"Combine" FULL OUTER JOIN and NOT IN? - mysql

I have two tables:
+-----------------------+
| Tables_in_my_database |
+-----------------------+
| orders |
| orderTaken |
+-----------------------+
In orders, there are attributes
orderId, orderName, isClosed and orderCreationTime.
In orderTaken, there are attributes
userId, orderId and orderStatus.
Let's say when
orderStatus = 1 --> the customer has taken the order
orderStatus = 2 --> the order has been shipped
orderStatus = 3 --> the order is completed
orderStatus = 4 --> the order is canceled
orderStatus = 5 --> the order has an exception
Basically the mechanism of my project is running like: A user with a unique userId will be able to take an order from the web page, where each order has its own unique orderId as well.

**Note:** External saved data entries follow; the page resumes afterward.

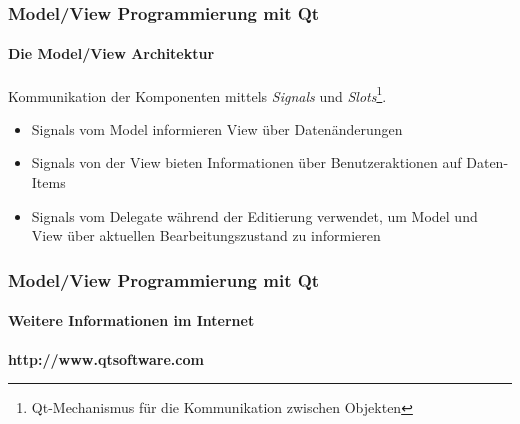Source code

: \begin{frame}
	\frametitle{Model/View Programmierung mit Qt}
	\framesubtitle{Die Model/View Architektur}
	\begin{center}
		{\small Kommunikation der Komponenten mittels {\itshape Signals} und 
			{\itshape Slots}\footnote{Qt-Mechanismus für die Kommunikation zwischen Objekten}.}
	\end{center}
	\begin{itemize}
		\item Signals vom Model informieren View über Datenänderungen
		\item Signals von der View bieten Informationen über Benutzeraktionen auf Daten-Items
		\item Signals vom Delegate während der Editierung verwendet, um Model und View
		über aktuellen Bearbeitungszustand zu informieren
	\end{itemize}
\end{frame}

\begin{frame}
	\frametitle{Model/View Programmierung mit Qt}
	\framesubtitle{Weitere Informationen im Internet}
	\begin{center}
		{\Large \bf http://www.qtsoftware.com}
	\end{center}
\end{frame}

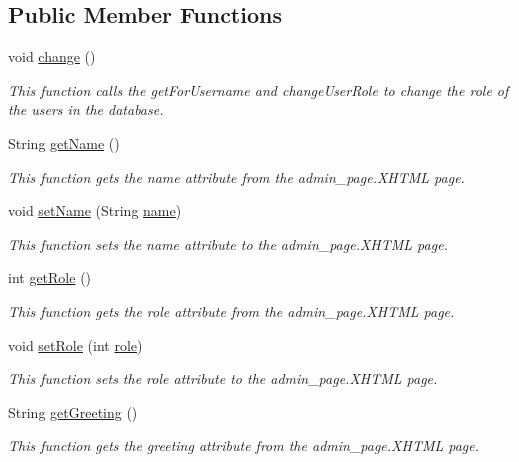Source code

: \subsection*{Public Member Functions}
\begin{DoxyCompactItemize}
\item 
void \hyperlink{classorg_1_1jboss_1_1as_1_1quickstarts_1_1greeter_1_1web_1_1_admin_controller_a0f7cfe80e7838f569ca75a65bc2bba68}{change} ()
\begin{DoxyCompactList}\small\item\em This function calls the get\+For\+Username and change\+User\+Role to change the role of the users in the database. \end{DoxyCompactList}\item 
String \hyperlink{classorg_1_1jboss_1_1as_1_1quickstarts_1_1greeter_1_1web_1_1_admin_controller_aba57d038f9811614fcfaa22a88d1406e}{get\+Name} ()
\begin{DoxyCompactList}\small\item\em This function gets the name attribute from the admin\+\_\+page.\+X\+H\+T\+ML page. \end{DoxyCompactList}\item 
void \hyperlink{classorg_1_1jboss_1_1as_1_1quickstarts_1_1greeter_1_1web_1_1_admin_controller_a8d752b9819188487284f038c06d71cab}{set\+Name} (String \hyperlink{classorg_1_1jboss_1_1as_1_1quickstarts_1_1greeter_1_1web_1_1_admin_controller_a7ddbb57da6f36a78dcc0e75b45a8a7bc}{name})
\begin{DoxyCompactList}\small\item\em This function sets the name attribute to the admin\+\_\+page.\+X\+H\+T\+ML page. \end{DoxyCompactList}\item 
int \hyperlink{classorg_1_1jboss_1_1as_1_1quickstarts_1_1greeter_1_1web_1_1_admin_controller_afbbc28b489e553a9d1f60f85ce6e2188}{get\+Role} ()
\begin{DoxyCompactList}\small\item\em This function gets the role attribute from the admin\+\_\+page.\+X\+H\+T\+ML page. \end{DoxyCompactList}\item 
void \hyperlink{classorg_1_1jboss_1_1as_1_1quickstarts_1_1greeter_1_1web_1_1_admin_controller_a4e0f94bfafa76f931eb4c93c13dd262d}{set\+Role} (int \hyperlink{classorg_1_1jboss_1_1as_1_1quickstarts_1_1greeter_1_1web_1_1_admin_controller_ad54ca6c54ccdb72464120fa054c40664}{role})
\begin{DoxyCompactList}\small\item\em This function sets the role attribute to the admin\+\_\+page.\+X\+H\+T\+ML page. \end{DoxyCompactList}\item 
String \hyperlink{classorg_1_1jboss_1_1as_1_1quickstarts_1_1greeter_1_1web_1_1_admin_controller_ac2e8850b121c41e02714c4fea008dcfa}{get\+Greeting} ()
\begin{DoxyCompactList}\small\item\em This function gets the greeting attribute from the admin\+\_\+page.\+X\+H\+T\+ML page. \end{DoxyCompactList}\end{DoxyCompactItemize}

After taken, the orderTaken table will record the userId, orderId and initially set orderStatus = 1. The shop then update the orderStatus based on various situations. Once the shop has updated isClosed = 1 then this order wouldn't be displayed at all no matter the user has taken it or not(not make sense but it's just a isClosed == 0 in the query).
Now, I want to construct a web page that will show both the new orders that the user hasn't taken yet (which should be the orders that their orderIds are not recorded in the orderTaken table under this user's userId), and the orders that the user has already taken with the orderStatus shown BUT the orderStatus IS NOT 4 or 5, group by orderCreationTime DESC (yea, maybe not make sense if I don't have a orderTakenTime but let's keep it that way), like:
OrderId 4
Order Name: PetPikachu
orderStatus = 1
CreationTime: 5am
OrderId 3
Order Name: A truck of hamsters
orderStatus = 3
CreationTime: 4am
OrderId 2
New order
Order Name: Macbuk bull
CreationTime: 3am
OrderId 1
Order Name: Jay Chou's Album
orderStatus = 2
CreationTime: 2am
I have this query written based on the knowledge I've learned:
SELECT * FROM orders A WHERE A.isClosed == '0' FULL OUTER JOIN orderTaken B WHERE B.userId = '4' AND (B.orderStatus<>'4' OR B.orderStatus<>'5') ORDER BY A.orderCreationTime DESC;
Apparently this query doesn't work, but I'm afraid to have a
ON A.orderId = B.orderId
since then the table returned will eliminate the new orders that the orderId hasn't been recorded in orderTaken B. I've also tried a NOT IN clause like
SELECT * FROM orders A WHERE A.isClosed = '0' AND A.orderId NOT IN (SELECT orderId FROM orderTaken B WHERE B.userId = '$userId' AND (B.orderStatus='4' OR B.orderStatus='5')) ORDER BY creationTime DESC;
This query works but it doesn't have the field orderStatus from orderTaken B in the returned table. I was thinking to add another JOIN orderTaken B clause after this query to get the fields from B but I think that's not a good way to write a query.
I just wanna kinda combine "NOT IN" and "FULL JOIN". Can anybody help me out? Thanks!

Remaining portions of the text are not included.